Pour le leader politique, l’élaboration d’une nouvelle constitution n’était ni opportune ni justifiée. « Comme nous l’avons toujours dit, nous avons pensé que cette constitution n’était pas nécessaire », a-t-il déclaré. Selon lui, un changement de régime ne devrait pas systématiquement entraîner une refonte de la loi fondamentale, qui est censée offrir une orientation durable à la nation.
Au cœur de ses critiques, le processus d’élaboration du projet. Dr Kpogomou fustige un manque de concertation véritable entre les différentes composantes de la société guinéenne. « Il fallait les regrouper dans un cadre de dialogue réel, pas un dialogue fictif où on fait semblant de dialoguer », suggère-t-il tout en dénonçant une exclusion délibérée des voix dissidentes.

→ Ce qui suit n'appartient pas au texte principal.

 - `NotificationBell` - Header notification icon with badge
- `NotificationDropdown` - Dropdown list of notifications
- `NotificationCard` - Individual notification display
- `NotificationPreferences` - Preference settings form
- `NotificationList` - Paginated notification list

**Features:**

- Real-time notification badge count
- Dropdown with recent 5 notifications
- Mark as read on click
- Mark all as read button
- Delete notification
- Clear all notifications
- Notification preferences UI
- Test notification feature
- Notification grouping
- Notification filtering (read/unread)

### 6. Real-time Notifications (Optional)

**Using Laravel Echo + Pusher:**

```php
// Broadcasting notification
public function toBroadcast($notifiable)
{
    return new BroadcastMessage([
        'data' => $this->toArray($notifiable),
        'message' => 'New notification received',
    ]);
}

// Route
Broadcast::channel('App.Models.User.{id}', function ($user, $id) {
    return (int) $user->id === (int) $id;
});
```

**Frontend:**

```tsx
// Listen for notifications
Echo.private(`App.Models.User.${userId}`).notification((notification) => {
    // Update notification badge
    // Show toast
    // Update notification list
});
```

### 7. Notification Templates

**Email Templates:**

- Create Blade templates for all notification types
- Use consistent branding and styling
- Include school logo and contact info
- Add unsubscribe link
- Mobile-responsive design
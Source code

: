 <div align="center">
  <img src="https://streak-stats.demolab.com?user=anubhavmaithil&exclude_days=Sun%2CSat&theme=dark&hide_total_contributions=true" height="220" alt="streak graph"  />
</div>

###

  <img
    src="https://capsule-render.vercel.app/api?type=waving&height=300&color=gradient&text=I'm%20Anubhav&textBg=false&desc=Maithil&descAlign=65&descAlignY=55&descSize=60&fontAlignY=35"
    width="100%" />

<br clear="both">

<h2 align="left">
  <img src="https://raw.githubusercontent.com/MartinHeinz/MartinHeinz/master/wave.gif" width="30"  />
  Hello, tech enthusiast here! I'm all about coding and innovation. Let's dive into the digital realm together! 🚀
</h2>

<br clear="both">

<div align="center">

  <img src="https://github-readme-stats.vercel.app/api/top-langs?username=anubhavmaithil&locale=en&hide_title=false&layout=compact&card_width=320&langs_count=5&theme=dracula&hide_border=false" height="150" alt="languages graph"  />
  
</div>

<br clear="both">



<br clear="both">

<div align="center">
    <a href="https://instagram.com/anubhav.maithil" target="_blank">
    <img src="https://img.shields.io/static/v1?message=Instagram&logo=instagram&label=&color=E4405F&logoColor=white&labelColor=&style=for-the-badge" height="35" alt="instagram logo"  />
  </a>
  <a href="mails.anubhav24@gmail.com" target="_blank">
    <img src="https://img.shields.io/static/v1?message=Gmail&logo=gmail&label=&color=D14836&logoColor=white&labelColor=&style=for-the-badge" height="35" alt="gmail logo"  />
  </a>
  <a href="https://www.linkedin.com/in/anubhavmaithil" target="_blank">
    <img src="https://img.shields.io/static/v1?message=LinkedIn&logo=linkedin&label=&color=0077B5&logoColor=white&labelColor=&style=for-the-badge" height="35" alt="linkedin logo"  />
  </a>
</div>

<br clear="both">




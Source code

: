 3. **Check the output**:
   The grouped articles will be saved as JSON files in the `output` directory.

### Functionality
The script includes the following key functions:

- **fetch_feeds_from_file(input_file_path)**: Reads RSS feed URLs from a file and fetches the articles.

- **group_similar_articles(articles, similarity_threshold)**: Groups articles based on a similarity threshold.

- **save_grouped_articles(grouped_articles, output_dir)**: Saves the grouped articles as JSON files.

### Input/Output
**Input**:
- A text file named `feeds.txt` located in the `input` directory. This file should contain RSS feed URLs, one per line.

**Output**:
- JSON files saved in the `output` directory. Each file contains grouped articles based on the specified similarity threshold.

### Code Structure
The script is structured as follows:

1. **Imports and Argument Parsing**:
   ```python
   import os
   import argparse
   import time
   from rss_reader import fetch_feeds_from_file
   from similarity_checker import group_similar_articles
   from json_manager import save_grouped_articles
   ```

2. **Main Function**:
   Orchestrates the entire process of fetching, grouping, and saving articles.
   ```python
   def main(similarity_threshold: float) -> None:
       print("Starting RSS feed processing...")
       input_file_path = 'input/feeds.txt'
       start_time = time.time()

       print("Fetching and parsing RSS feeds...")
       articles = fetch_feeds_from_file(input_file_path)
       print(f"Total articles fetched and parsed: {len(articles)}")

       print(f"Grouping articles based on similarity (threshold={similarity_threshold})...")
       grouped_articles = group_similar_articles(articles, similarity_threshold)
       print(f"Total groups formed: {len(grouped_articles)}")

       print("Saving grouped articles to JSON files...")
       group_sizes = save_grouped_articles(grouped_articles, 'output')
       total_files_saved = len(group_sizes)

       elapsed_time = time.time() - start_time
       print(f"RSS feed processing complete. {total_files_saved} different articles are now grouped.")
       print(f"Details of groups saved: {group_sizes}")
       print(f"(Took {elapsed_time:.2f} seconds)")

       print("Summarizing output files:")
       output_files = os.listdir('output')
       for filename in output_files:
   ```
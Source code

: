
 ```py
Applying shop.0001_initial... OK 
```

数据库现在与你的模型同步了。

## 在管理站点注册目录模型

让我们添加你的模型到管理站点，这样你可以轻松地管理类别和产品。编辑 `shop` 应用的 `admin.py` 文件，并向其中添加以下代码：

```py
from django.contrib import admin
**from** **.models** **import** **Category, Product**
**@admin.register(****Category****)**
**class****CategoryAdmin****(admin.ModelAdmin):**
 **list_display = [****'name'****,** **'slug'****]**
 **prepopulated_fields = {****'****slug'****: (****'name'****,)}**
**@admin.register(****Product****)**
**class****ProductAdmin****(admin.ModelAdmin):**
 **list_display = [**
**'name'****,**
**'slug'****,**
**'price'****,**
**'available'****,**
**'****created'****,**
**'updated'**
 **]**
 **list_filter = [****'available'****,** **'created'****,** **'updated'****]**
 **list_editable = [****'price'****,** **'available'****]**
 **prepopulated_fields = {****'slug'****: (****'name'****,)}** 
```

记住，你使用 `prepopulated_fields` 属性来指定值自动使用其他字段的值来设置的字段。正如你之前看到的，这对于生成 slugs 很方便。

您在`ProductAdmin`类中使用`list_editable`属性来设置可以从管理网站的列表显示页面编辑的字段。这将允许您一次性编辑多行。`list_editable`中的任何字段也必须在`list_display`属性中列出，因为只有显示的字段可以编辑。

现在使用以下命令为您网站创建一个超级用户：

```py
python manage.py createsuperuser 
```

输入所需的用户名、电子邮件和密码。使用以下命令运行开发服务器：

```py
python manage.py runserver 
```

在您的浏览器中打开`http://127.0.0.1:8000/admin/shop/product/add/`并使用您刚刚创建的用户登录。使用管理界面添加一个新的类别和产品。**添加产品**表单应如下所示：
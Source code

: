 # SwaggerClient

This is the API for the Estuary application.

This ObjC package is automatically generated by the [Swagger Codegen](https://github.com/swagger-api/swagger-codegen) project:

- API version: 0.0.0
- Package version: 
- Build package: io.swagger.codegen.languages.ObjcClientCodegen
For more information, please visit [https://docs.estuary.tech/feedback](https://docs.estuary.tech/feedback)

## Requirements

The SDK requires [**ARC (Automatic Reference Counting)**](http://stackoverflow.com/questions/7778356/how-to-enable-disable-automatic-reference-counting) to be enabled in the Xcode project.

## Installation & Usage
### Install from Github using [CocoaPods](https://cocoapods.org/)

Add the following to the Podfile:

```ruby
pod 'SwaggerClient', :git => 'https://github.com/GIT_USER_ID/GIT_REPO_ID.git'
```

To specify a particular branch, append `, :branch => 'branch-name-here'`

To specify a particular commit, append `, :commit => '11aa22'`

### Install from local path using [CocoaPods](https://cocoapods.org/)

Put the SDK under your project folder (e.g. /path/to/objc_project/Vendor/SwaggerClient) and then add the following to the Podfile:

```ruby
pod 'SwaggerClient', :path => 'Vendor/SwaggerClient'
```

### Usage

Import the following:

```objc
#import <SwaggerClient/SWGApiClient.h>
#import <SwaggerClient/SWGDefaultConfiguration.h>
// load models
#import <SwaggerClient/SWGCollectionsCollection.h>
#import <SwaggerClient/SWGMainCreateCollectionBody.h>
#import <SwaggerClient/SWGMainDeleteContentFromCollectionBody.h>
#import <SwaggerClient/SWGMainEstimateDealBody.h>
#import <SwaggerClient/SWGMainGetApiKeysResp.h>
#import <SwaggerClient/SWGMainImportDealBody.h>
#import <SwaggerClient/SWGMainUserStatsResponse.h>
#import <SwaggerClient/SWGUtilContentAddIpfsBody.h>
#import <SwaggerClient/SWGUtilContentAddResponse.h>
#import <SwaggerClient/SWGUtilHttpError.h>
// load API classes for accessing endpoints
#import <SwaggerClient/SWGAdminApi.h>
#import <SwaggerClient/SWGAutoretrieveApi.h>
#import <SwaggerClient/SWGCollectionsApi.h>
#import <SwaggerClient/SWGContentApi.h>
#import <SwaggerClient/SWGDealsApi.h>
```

Il remet également en question, la légitimité du conseil national de la transition (CNT), organe chargé de la rédaction du texte. « C’est un CNT qu’on a choisi sur des bases plus ou moins subjectives. Il ne peut pas représenter le peuple », affirme-t-il, soulignant que le projet a été conçu par une minorité sans réelle représentativité nationale.
Dr Édouard Zotomou Kpogomou estime enfin que l’élaboration d’une nouvelle constitution aurait dû impliquer la société civile, les partis politiques, les syndicats, ainsi que l’ensemble du peuple guinéen. À ses yeux, le projet actuel souffre d’un déficit de légitimité et de transparence, et ne saurait constituer un socle durable pour l’avenir démocratique du pays.